These questions are answers in this episode featuring WWU Biology professor and RNA researcher, Dr. Suzanne Lee.
Lastly, if you haven’t already, Spark Science would like to encourage you to get any COVID-19 Vaccine available, mRNA or not.
Spark Science Podcast
mRNA Vaccines w Dr. Suzanne Lee
[Podcast start-up music: chimes and drums.]
Regina Barber DeGraaff: Welcome to Spark Science. I’m your host, Regina Barber DeGraaff, and I teach physics and astronomy at Western Washington University. In this episode, we get to talk about the mRNA vaccine with my friend and colleague, Dr. Suzanne Lee.
In our previous episode, we spoke with an infectious disease specialist on the status of the COVID 19 pandemic, and how vaccines can definitely help. This time, we’re speaking with Dr. Lee, an assistant professor here at WWU, regarding her research on RNA pathways. Let’s take a closer look at just how these new vaccines work.
[Music swells and fades for interview session.]
I am here with an awesome biologist, somebody I’ve known for a long time, Dr. Suzanne Lee.
Dr. Lee: Aww, thanks. It’s super-awesome to be on your show. I’m a big fan, so…. [Laughing.]
DeGraaff: I wanted to bring you on because, actually, one of the students who works on the show–we have student volunteers that edit the show and give me ideas and help me storyboard. One of them is a biology major, and he wants to talk about the RNA vaccines. He asked about that. Your research is with RNA, so we’re going to go back in time and talk about your path to your research.
Dr. Lee: I wouldn’t say I was really “science-leaning” until I was in college. Growing up, I was pretty sheltered and pretty much a homebody. I really didn’t go anywhere. And so, it just doesn’t really….

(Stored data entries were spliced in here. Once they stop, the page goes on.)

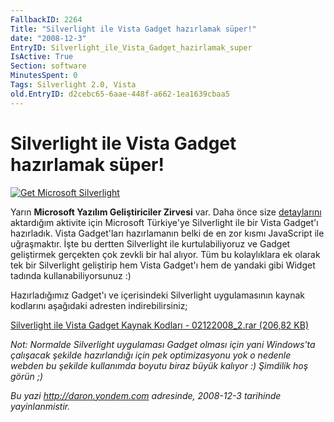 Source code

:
 ```yaml
---
FallbackID: 2264
Title: "Silverlight ile Vista Gadget hazırlamak süper!"
date: "2008-12-3"
EntryID: Silverlight_ile_Vista_Gadget_hazirlamak_super
IsActive: True
Section: software
MinutesSpent: 0
Tags: Silverlight 2.0, Vista
old.EntryID: d2cebc65-6aae-448f-a662-1ea1639cbaa5
---
```

# Silverlight ile Vista Gadget hazırlamak süper!
[![Get Microsoft
Silverlight](media/Silverlight_ile_Vista_Gadget_hazirlamak_super/02122008_3.jpg)](http://go.microsoft.com/fwlink/?LinkID=124807)

Yarın **Microsoft Yazılım Geliştiriciler Zirvesi** var. Daha önce size
[detaylarını](http://daron.yondem.com/tr/post/5c8a0b18-4858-4f35-9170-205af93e7bba)
aktardığım aktivite için Microsoft Türkiye'ye Silverlight ile bir Vista
Gadget'ı hazırladık. Vista Gadget'ları hazırlamanın belki de en zor
kısmı JavaScript ile uğraşmaktır. İşte bu dertten Silverlight ile
kurtulabiliyoruz ve Gadget geliştirmek gerçekten çok zevkli bir hal
alıyor. Tüm bu kolaylıklara ek olarak tek bir Silverlight geliştirip hem
Vista Gadget'ı hem de yandaki gibi Widget tadında kullanabiliyorsunuz :)

Hazırladığımız Gadget'ı ve içerisindeki Silverlight uygulamasının kaynak
kodlarını aşağıdaki adresten indirebilirsiniz;

[Silverlight ile Vista Gadget Kaynak Kodları - 02122008\_2.rar (206,82
KB)](media/Silverlight_ile_Vista_Gadget_hazirlamak_super/02122008_2.rar)

*Not: Normalde Silverlight uygulaması Gadget olması için yani Windows'ta
çalışacak şekilde hazırlandığı için pek optimizasyonu yok o nedenle
webden bu şekilde kullanımda boyutu biraz büyük kalıyor :) Şimdilik hoş
görün ;)*



*Bu yazi http://daron.yondem.com adresinde, 2008-12-3 tarihinde yayinlanmistir.*
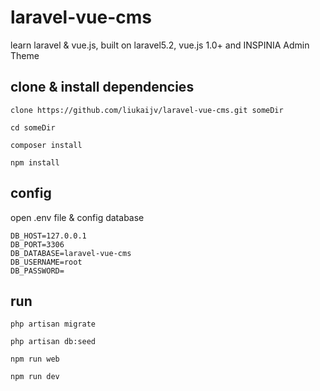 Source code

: # laravel-vue-cms

learn laravel & vue.js, built on laravel5.2, vue.js 1.0+ and INSPINIA Admin Theme

## clone & install dependencies

```
clone https://github.com/liukaijv/laravel-vue-cms.git someDir

cd someDir

composer install

npm install 

```

## config

open .env file & config database 

```
DB_HOST=127.0.0.1
DB_PORT=3306
DB_DATABASE=laravel-vue-cms
DB_USERNAME=root
DB_PASSWORD=

```

## run 

```
php artisan migrate

php artisan db:seed

npm run web

npm run dev

``` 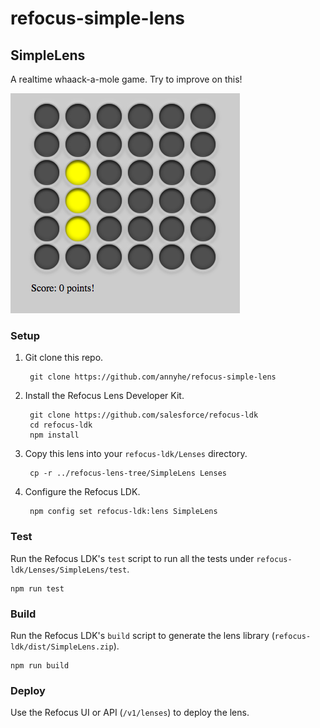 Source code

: # refocus-simple-lens

## SimpleLens

A realtime whaack-a-mole game. Try to improve on this!

![whack a mole picture](/whackAMole.png)

### Setup

1. Git clone this repo.

        git clone https://github.com/annyhe/refocus-simple-lens

1. Install the Refocus Lens Developer Kit.

        git clone https://github.com/salesforce/refocus-ldk
        cd refocus-ldk
        npm install

1. Copy this lens into your `refocus-ldk/Lenses` directory.

        cp -r ../refocus-lens-tree/SimpleLens Lenses

1. Configure the Refocus LDK.

        npm config set refocus-ldk:lens SimpleLens

### Test

Run the Refocus LDK's `test` script to run all the tests under `refocus-ldk/Lenses/SimpleLens/test`.

```
npm run test
```

### Build

Run the Refocus LDK's `build` script to generate the lens library (`refocus-ldk/dist/SimpleLens.zip`).

```
npm run build
```

### Deploy

Use the Refocus UI or API (`/v1/lenses`) to deploy the lens.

I was definitely an avid reader, but I read, you know, just storybooks and things like that. You know this, Regina. I wanted to go into the performing arts. That was my secret passion. But it was definitely secret because my parents are–if they listen to this, they’ll– [laughing.]

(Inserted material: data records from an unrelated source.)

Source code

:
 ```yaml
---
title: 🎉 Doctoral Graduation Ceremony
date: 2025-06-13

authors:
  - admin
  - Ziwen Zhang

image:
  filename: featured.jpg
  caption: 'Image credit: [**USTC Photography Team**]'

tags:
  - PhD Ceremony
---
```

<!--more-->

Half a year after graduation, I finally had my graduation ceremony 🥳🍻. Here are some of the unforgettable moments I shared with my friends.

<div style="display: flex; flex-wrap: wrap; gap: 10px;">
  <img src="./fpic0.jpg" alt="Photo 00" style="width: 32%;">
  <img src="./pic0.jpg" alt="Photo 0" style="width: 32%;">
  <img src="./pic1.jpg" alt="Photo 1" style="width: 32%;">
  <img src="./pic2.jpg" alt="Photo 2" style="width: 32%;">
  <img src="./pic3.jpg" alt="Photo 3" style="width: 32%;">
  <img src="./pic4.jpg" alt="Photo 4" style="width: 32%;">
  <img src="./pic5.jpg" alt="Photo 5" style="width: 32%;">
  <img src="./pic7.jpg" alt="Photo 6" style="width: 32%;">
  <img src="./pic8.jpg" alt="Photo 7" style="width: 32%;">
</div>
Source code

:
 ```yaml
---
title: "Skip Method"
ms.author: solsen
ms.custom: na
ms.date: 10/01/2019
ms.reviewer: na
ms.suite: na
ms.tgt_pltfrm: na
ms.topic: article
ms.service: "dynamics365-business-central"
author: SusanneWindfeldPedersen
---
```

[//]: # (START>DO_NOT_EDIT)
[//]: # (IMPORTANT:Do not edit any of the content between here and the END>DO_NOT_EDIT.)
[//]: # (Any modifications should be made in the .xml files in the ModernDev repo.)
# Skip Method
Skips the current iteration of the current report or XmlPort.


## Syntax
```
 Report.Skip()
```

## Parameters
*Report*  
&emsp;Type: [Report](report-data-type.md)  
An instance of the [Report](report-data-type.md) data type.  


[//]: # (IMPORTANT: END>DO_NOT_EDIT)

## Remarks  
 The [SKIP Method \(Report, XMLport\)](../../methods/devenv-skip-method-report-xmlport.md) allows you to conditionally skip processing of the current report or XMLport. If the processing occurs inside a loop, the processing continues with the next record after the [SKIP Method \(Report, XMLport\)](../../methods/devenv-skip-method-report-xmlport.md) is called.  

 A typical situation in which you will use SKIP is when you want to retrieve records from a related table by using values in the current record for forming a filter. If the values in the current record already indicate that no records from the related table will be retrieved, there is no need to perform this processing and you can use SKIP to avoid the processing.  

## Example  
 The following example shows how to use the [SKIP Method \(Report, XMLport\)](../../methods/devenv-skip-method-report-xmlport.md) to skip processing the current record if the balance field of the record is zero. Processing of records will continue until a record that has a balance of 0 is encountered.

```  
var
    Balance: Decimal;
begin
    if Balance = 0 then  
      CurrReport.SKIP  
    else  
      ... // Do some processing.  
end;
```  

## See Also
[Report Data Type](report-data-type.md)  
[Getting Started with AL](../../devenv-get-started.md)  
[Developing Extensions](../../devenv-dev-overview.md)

DeGraaff: And they are going to listen to it!
Dr. Lee: I’m not going to be ashamed, no! [Laughing.] No, I ended up not going into the performing arts, but I love the performing arts so much. I mean, I just love the communication and the storytelling that’s a part of the performing arts, and that connection with the people you’re telling a story with and to. But it was not a very practical career path. And so, I started taking premed classes to basically satisfy the parents, who really wanted me to be a doctor.
And that of course was intro biology and intro chem. And I actually did really poorly in my intro chem class. My very first semester, I got a D- on one of the major exams, and I was like, “Ugh.”
DeGraaff: But on the exam, not on the final, right? I know you pulled out of that, right?
Dr. Lee: Yeah, and the only reason how I managed to pull out of that was because that particular instructor had this wonderful policy of dropping the lowest grade! [Laughing.]
But yeah, I was not so into science initially. And biology…. We were talking a little bit about this before we started. The biology just seemed to me like a lot of memorization. I’ve never been particularly good at memorizing a bunch of things, like terms, if it’s not something that’s deeply interesting to me. That’s never been my thing.
And so, I just wasn’t really into it. But then, I took a chemistry class from this awesome professor/mentor, Dr. David Hanes, at my college. He was a chemistry professor. He taught intro chem and he also taught organic chemistry, and organic chemistry is like the chemistry of biological reactions, is kind of how I think of it.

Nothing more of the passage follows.